= Data records =
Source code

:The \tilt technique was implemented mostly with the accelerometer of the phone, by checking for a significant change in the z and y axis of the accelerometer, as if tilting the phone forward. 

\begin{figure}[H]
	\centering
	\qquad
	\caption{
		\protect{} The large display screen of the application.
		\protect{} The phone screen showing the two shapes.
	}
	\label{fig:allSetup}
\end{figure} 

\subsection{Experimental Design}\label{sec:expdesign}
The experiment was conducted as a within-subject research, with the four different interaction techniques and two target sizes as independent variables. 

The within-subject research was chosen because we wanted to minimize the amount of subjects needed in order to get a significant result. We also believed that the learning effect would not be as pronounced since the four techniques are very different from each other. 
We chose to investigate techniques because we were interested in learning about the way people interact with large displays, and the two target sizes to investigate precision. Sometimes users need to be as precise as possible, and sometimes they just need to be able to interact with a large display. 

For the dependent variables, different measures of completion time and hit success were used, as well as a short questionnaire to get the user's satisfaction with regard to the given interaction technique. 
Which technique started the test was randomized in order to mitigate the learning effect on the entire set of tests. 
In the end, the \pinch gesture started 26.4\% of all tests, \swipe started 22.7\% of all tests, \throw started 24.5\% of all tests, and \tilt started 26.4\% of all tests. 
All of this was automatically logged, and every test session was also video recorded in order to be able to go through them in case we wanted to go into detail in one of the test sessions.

= What to do =
Each line from the first line of the listing through the line with "The experiment was" must be output exactly, both ends included, and no other line may appear.

= Answer space =
Source code

:The \tilt technique was implemented mostly with the accelerometer of the phone, by checking for a significant change in the z and y axis of the accelerometer, as if tilting the phone forward. 

\begin{figure}[H]
	\centering
	\qquad
	\caption{
		\protect{} The large display screen of the application.
		\protect{} The phone screen showing the two shapes.
	}
	\label{fig:allSetup}
\end{figure} 

\subsection{Experimental Design}\label{sec:expdesign}
The experiment was conducted as a within-subject research, with the four different interaction techniques and two target sizes as independent variables. 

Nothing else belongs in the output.